# Activity
How many lines in the data hold the string "フェデレーション"? State the number alone.
[[ Entries provided open ]]
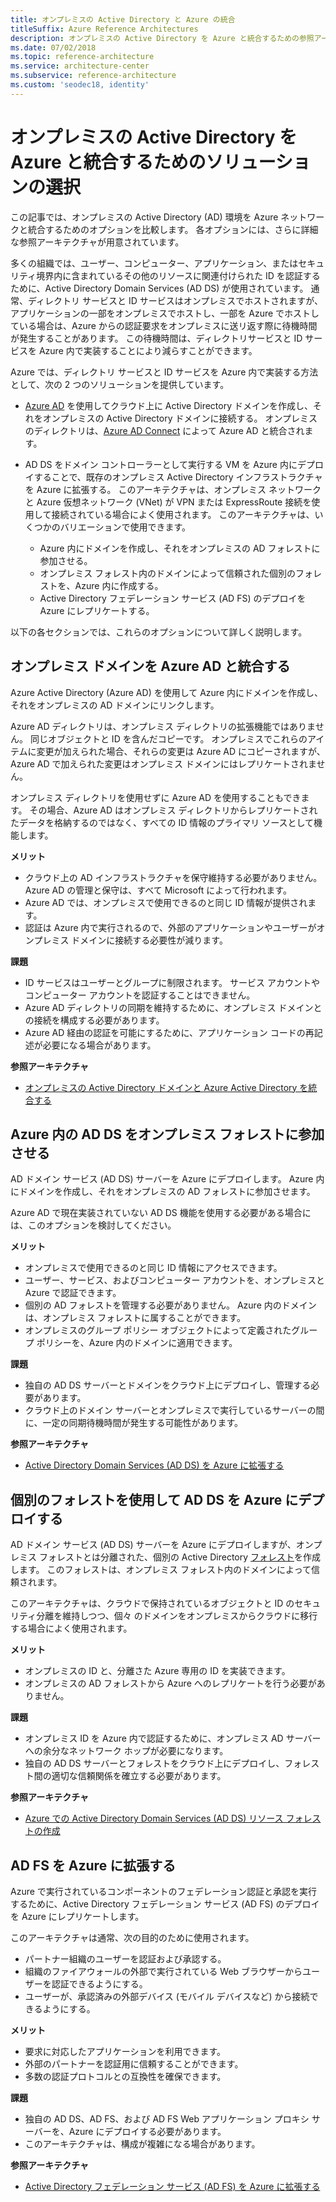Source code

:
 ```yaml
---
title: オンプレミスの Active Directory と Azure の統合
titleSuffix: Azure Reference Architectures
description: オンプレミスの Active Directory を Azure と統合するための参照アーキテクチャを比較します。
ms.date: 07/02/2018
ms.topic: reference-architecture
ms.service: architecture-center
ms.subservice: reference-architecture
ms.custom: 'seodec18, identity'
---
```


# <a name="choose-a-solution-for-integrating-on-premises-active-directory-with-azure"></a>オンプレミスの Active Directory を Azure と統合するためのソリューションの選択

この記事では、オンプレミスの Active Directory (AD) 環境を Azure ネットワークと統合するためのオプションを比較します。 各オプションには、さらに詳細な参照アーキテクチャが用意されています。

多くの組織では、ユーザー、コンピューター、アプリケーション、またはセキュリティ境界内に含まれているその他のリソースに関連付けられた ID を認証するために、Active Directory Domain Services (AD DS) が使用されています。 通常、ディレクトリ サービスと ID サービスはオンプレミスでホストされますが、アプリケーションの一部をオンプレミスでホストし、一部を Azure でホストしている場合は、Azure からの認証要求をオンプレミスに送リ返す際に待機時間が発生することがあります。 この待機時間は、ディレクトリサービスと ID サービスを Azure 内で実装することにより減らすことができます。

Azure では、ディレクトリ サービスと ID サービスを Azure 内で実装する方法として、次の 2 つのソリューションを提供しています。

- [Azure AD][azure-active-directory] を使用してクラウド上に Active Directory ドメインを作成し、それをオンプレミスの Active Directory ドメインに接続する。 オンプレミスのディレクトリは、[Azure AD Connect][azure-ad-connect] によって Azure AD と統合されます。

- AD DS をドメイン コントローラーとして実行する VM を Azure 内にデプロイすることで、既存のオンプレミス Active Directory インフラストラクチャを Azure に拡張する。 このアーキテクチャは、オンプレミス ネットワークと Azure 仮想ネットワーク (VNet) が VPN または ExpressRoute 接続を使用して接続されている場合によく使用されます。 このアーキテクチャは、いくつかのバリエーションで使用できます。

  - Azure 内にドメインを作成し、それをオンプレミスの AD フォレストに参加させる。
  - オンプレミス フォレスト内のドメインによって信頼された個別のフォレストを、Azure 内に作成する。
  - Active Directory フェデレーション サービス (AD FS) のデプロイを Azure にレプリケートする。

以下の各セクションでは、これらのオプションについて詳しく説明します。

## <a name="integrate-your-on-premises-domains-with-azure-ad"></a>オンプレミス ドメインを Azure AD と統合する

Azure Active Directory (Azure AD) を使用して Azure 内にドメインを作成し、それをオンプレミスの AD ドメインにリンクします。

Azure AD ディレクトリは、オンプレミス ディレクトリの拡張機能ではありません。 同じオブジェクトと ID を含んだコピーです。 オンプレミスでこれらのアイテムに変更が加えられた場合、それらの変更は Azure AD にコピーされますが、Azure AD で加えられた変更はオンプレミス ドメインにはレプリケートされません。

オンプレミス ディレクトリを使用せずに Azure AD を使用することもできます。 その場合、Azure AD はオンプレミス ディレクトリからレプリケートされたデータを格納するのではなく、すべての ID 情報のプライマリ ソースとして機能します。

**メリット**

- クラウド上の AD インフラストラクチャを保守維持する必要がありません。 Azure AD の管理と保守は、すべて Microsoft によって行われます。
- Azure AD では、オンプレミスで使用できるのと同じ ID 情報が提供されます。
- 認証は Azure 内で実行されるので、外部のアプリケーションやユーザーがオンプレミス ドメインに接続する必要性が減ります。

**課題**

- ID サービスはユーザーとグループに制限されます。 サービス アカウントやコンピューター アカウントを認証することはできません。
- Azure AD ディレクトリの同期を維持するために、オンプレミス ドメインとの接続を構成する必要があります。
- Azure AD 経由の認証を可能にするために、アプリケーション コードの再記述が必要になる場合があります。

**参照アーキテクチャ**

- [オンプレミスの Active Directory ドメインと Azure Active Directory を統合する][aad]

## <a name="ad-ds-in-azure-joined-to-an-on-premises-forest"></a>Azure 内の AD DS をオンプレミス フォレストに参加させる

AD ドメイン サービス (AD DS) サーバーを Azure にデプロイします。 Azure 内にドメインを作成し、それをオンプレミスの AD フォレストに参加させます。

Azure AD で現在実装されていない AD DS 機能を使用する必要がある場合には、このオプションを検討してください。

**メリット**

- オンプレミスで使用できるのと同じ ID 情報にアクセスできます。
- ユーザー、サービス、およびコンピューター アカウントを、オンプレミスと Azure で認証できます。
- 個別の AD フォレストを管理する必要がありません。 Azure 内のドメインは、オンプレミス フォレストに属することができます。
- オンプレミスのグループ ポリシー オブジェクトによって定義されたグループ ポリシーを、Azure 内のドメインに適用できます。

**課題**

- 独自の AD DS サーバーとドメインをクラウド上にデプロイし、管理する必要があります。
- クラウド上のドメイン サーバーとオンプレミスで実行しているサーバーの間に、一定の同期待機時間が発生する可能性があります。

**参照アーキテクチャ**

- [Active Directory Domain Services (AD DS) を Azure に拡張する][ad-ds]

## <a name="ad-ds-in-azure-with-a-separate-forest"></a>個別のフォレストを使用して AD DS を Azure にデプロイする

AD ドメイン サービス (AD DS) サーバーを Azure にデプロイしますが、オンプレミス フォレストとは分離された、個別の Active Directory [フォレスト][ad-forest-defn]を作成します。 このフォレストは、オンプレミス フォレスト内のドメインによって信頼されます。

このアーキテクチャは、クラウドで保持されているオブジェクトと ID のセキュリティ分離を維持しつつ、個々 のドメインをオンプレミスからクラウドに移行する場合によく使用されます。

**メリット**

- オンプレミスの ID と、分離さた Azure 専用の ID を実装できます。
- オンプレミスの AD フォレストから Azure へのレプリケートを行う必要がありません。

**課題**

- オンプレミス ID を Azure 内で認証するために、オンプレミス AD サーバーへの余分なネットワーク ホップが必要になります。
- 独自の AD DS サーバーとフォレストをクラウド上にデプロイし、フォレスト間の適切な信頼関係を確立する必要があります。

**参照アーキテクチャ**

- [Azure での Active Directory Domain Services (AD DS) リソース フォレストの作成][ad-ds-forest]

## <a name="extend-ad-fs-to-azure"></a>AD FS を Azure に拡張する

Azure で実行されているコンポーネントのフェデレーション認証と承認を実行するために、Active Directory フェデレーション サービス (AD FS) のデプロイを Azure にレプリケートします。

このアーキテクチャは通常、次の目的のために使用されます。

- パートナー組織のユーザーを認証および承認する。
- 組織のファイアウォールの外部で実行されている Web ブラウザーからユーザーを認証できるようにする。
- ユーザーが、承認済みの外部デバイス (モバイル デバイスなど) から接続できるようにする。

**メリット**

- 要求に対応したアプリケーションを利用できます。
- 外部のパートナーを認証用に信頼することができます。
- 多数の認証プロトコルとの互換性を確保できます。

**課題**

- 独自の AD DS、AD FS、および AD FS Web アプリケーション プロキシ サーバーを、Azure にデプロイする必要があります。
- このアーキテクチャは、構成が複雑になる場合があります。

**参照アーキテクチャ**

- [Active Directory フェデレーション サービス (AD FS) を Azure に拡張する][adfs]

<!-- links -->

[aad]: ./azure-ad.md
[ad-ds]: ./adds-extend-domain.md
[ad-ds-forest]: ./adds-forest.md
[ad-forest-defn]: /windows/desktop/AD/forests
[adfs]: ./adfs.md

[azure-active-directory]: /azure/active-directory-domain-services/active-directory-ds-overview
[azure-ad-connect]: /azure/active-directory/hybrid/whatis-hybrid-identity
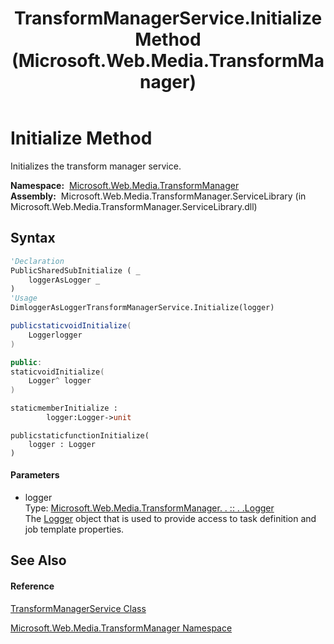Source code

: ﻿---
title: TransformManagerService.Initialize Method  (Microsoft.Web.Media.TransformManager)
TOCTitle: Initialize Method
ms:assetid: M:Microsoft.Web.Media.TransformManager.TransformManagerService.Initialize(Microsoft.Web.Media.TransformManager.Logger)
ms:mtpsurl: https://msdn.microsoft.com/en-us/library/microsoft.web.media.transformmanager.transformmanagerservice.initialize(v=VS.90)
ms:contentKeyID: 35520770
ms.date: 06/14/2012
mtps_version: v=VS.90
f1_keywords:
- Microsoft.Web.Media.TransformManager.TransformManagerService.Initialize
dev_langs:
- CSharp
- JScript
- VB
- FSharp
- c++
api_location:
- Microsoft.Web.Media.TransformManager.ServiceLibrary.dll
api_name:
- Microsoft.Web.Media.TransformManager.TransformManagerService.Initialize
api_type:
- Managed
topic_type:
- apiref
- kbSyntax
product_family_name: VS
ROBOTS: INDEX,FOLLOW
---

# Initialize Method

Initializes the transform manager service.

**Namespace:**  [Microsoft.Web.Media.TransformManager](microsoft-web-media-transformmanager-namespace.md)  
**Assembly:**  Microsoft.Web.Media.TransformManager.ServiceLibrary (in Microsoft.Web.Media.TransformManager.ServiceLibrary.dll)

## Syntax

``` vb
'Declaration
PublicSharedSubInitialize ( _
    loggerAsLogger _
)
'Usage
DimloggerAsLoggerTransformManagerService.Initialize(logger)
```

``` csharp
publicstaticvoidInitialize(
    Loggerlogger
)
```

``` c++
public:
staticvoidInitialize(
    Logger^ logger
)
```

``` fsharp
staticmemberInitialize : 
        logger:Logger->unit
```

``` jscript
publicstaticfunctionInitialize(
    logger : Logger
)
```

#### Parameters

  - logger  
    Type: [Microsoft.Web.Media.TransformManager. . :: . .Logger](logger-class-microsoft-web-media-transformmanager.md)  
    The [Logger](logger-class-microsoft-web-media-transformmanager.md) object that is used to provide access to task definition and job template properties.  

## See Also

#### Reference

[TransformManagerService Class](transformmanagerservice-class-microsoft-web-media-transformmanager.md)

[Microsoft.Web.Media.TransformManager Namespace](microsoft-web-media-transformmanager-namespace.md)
[[ Entries provided closed ]]
# Result of the task
3